▶ **WHAT TO DO**:
The response should reproduce exactly the lines from the top of the listing below through the one that contains "I’m a passionate", and nothing else; pictures do not belong in it.

▶ **DATA SUPPLIED**:
^^^^
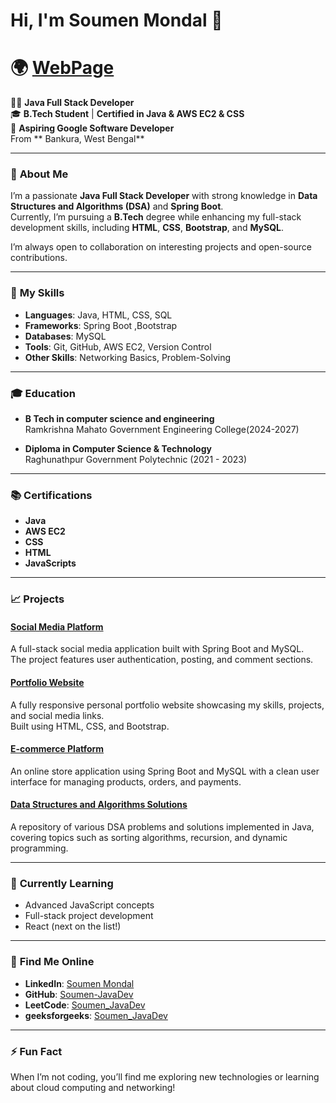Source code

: # Hi, I'm Soumen Mondal 👋
# 🌍 [WebPage](https://zingy-melomakarona-ec3dbe.netlify.app/)

👨‍💻 **Java Full Stack Developer**  
🎓 **B.Tech Student** | **Certified in Java & AWS EC2 & CSS**  
💼 **Aspiring Google Software Developer**  
 From ** Bankura, West Bengal**

---

### 🚀 **About Me**
I’m a passionate **Java Full Stack Developer** with strong knowledge in **Data Structures and Algorithms (DSA)** and **Spring Boot**.  
Currently, I’m pursuing a **B.Tech** degree while enhancing my full-stack development skills, including **HTML**, **CSS**, **Bootstrap**, and **MySQL**.

I’m always open to collaboration on interesting projects and open-source contributions.

---

### 🔧 **My Skills**
- **Languages**: Java, HTML, CSS, SQL
- **Frameworks**: Spring Boot ,Bootstrap
- **Databases**: MySQL
- **Tools**: Git, GitHub, AWS EC2, Version Control
- **Other Skills**: Networking Basics, Problem-Solving

---


### 🎓 **Education**
- **B Tech  in computer science and engineering**<br/>
  Ramkrishna Mahato Government Engineering College(2024-2027)

- **Diploma in Computer Science & Technology**  
  Raghunathpur Government Polytechnic (2021 - 2023)  


---

### 📚 **Certifications**

- **Java**
- **AWS EC2**  
- **CSS**
- **HTML**
- **JavaScripts**

---

### 📈 **Projects**
#### [Social Media Platform](https://github.com/Soumen-JavaDev/social-media-platform)
A full-stack social media application built with Spring Boot and MySQL.  
The project features user authentication, posting, and comment sections.

#### [Portfolio Website](https://github.com/Soumen-JavaDev/portfolio-website)
A fully responsive personal portfolio website showcasing my skills, projects, and social media links.  
Built using HTML, CSS, and Bootstrap.

#### [E-commerce Platform](https://github.com/Soumen-JavaDev/spring-boot-ecommerce)
An online store application using Spring Boot and MySQL with a clean user interface for managing products, orders, and payments.

#### [Data Structures and Algorithms Solutions](https://github.com/Soumen-JavaDev/Problem_solution_java)
A repository of various DSA problems and solutions implemented in Java, covering topics such as sorting algorithms, recursion, and dynamic programming.

---

### 🌱 **Currently Learning**
- Advanced JavaScript concepts
- Full-stack project development
- React (next on the list!)

---

### 🔗 **Find Me Online**
- **LinkedIn**: [Soumen Mondal](https://linkedin.com/in/soumen-mondal-99362b246)  
- **GitHub**: [Soumen-JavaDev](https://github.com/Soumen-JavaDev)  
- **LeetCode**: [Soumen_JavaDev](https://leetcode.com/u/Soumen_JavaDev/)
- **geeksforgeeks**:  [Soumen_JavaDev](https://www.geeksforgeeks.org/user/Soumen_JavaDev/)

---

### ⚡ **Fun Fact**
When I’m not coding, you’ll find me exploring new technologies or learning about cloud computing and networking!
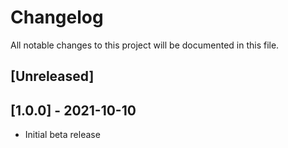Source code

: # Changelog
All notable changes to this project will be documented in this file.

## [Unreleased]


## [1.0.0] - 2021-10-10
- Initial beta release
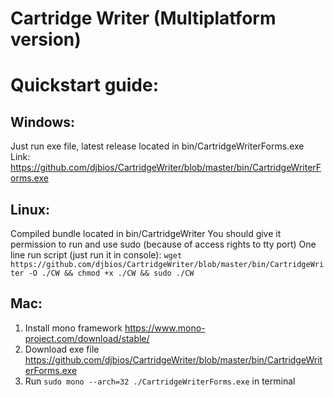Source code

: Cartridge Writer (Multiplatform version)
================

# Quickstart guide:


## Windows:


Just run exe file, latest release located in bin/CartridgeWriterForms.exe
Link: https://github.com/djbios/CartridgeWriter/blob/master/bin/CartridgeWriterForms.exe
## Linux:


Compiled bundle located in bin/CartridgeWriter You should give it permission to run and use sudo (because of access rights to tty port)
One line run script (just run it in console):
`wget https://github.com/djbios/CartridgeWriter/blob/master/bin/CartridgeWriter -O ./CW && chmod +x ./CW && sudo ./CW`
## Mac:

1. Install mono framework https://www.mono-project.com/download/stable/
2. Download exe file https://github.com/djbios/CartridgeWriter/blob/master/bin/CartridgeWriterForms.exe
3. Run `sudo mono --arch=32 ./CartridgeWriterForms.exe` in terminal
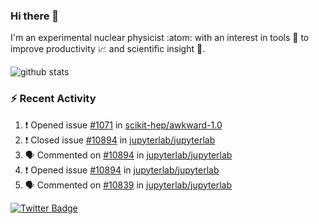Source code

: ### Hi there 👋 

I'm an experimental nuclear physicist :atom: with an interest in tools :wrench: to improve productivity :chart_with_upwards_trend: and scientific insight :telescope:.

![github stats](https://github-readme-stats.vercel.app/api?username=agoose77&show_icons=true&hide_rank=true&hide_title=true&bg_color=30,e76445,904e95&text_color=efe3ec&icon_color=efe3ec)
<!--
**agoose77/agoose77** is a ✨ _special_ ✨ repository because its `README.md` (this file) appears on your GitHub profile.

Here are some ideas to get you started:

- 🔭 I’m currently working on ...
- 🌱 I’m currently learning ...
- 👯 I’m looking to collaborate on ...
- 🤔 I’m looking for help with ...
- 💬 Ask me about ...
- 📫 How to reach me: ...
- 😄 Pronouns: ...
- ⚡ Fun fact: ...
-->

### :zap: Recent Activity
<!--START_SECTION:activity-->
1. ❗️ Opened issue [#1071](https://github.com/scikit-hep/awkward-1.0/issues/1071) in [scikit-hep/awkward-1.0](https://github.com/scikit-hep/awkward-1.0)
2. ❗️ Closed issue [#10894](https://github.com/jupyterlab/jupyterlab/issues/10894) in [jupyterlab/jupyterlab](https://github.com/jupyterlab/jupyterlab)
3. 🗣 Commented on [#10894](https://github.com/jupyterlab/jupyterlab/issues/10894) in [jupyterlab/jupyterlab](https://github.com/jupyterlab/jupyterlab)
4. ❗️ Opened issue [#10894](https://github.com/jupyterlab/jupyterlab/issues/10894) in [jupyterlab/jupyterlab](https://github.com/jupyterlab/jupyterlab)
5. 🗣 Commented on [#10839](https://github.com/jupyterlab/jupyterlab/issues/10839) in [jupyterlab/jupyterlab](https://github.com/jupyterlab/jupyterlab)
<!--END_SECTION:activity-->


[![Twitter Badge](https://img.shields.io/twitter/follow/agoose77?style=flat-square&logo=Twitter&logoColor=white&color=cornflowerblue)](https://twitter.com/agoose77)
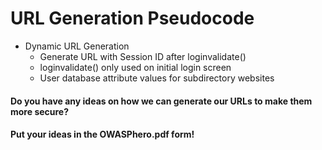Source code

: # URL Generation Pseudocode

* Dynamic URL Generation
  * Generate URL with Session ID after loginvalidate()
  * loginvalidate() only used on initial login screen
  * User database attribute values for subdirectory websites
  
 #### Do you have any ideas on how we can generate our URLs to make them more secure?
 #### Put your ideas in the OWASPhero.pdf form!
  

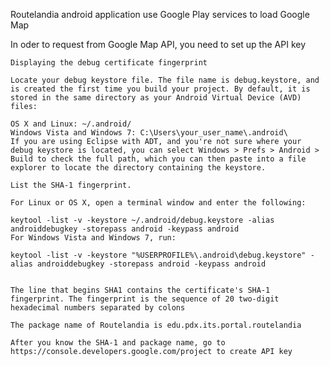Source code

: Routelandia android application use Google Play services to load Google Map

In oder to request from Google Map API, you need to set up the API key

	Displaying the debug certificate fingerprint

    Locate your debug keystore file. The file name is debug.keystore, and is created the first time you build your project. By default, it is stored in the same directory as your Android Virtual Device (AVD) files:

    OS X and Linux: ~/.android/
    Windows Vista and Windows 7: C:\Users\your_user_name\.android\
    If you are using Eclipse with ADT, and you're not sure where your debug keystore is located, you can select Windows > Prefs > Android > Build to check the full path, which you can then paste into a file explorer to locate the directory containing the keystore.

    List the SHA-1 fingerprint.

    For Linux or OS X, open a terminal window and enter the following:

    keytool -list -v -keystore ~/.android/debug.keystore -alias androiddebugkey -storepass android -keypass android
    For Windows Vista and Windows 7, run:

    keytool -list -v -keystore "%USERPROFILE%\.android\debug.keystore" -alias androiddebugkey -storepass android -keypass android


    The line that begins SHA1 contains the certificate's SHA-1 fingerprint. The fingerprint is the sequence of 20 two-digit hexadecimal numbers separated by colons

    The package name of Routelandia is edu.pdx.its.portal.routelandia

    After you know the SHA-1 and package name, go to https://console.developers.google.com/project to create API key
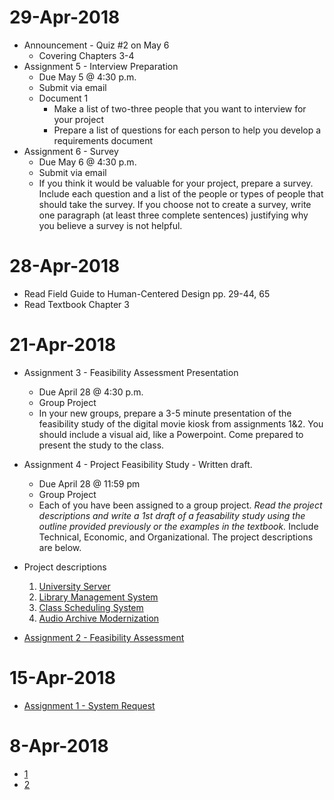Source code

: # 29-Apr-2018

* Announcement - Quiz #2 on May 6
  - Covering Chapters 3-4
* Assignment 5 - Interview Preparation
  * Due May 5 @ 4:30 p.m.
  * Submit via email
  * Document 1
    - Make a list of two-three people that you want to interview for your project
    - Prepare a list of questions for each person to help you develop a requirements document
* Assignment 6 - Survey
  - Due May 6 @ 4:30 p.m.
  - Submit via email
  - If you think it would be valuable for your project, prepare a survey.  Include each question and a list of the people or types of people that should take the survey.  If you choose not to create a survey, write one paragraph (at least three complete sentences) justifying why you believe a survey is not helpful.



# 28-Apr-2018

* Read Field Guide to Human-Centered Design pp. 29-44, 65
* Read Textbook Chapter 3

# 21-Apr-2018
* Assignment 3 - Feasibility Assessment Presentation
  - Due April 28 @ 4:30 p.m.
  - Group Project
  - In your new groups, prepare a 3-5 minute presentation of the feasibility study of the digital movie kiosk from assignments 1&2.  You should include a visual aid, like a Powerpoint.  Come prepared to present the study to the class.

* Assignment 4 - Project Feasibility Study - Written draft.  
  - Due April 28 @ 11:59 pm
  - Group Project
  - Each of you have been assigned to a group project.  *Read the project descriptions and write a 1st draft of a feasability study using the outline provided previously or the examples in the textbook.*  Include Technical, Economic, and Organizational.  The project descriptions are below.
* Project descriptions
  1. [University Server](projects/systemrequests/university_server)
  2. [Library Management System](projects/systemrequests/library_management_system)
  3. [Class Scheduling System](projects/systemrequests/class_scheduler)
  4. [Audio Archive Modernization](projects/systemrequests/audio_archive_modernization)

* [Assignment 2 - Feasibility Assessment](assignments/assignment2)

# 15-Apr-2018
* [Assignment 1 - System Request](assignments/assignment1)

# 8-Apr-2018
* [1](lectures/ch1.pptx)
* [2](lectures/ch2.pptx)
^^^^
▶ **YOUR RESPONSE**:
Source code

: # Hi, I'm Soumen Mondal 👋
# 🌍 [WebPage](https://zingy-melomakarona-ec3dbe.netlify.app/)

👨‍💻 **Java Full Stack Developer**  
🎓 **B.Tech Student** | **Certified in Java & AWS EC2 & CSS**  
💼 **Aspiring Google Software Developer**  
 From ** Bankura, West Bengal**

---

### 🚀 **About Me**
I’m a passionate **Java Full Stack Developer** with strong knowledge in **Data Structures and Algorithms (DSA)** and **Spring Boot**.  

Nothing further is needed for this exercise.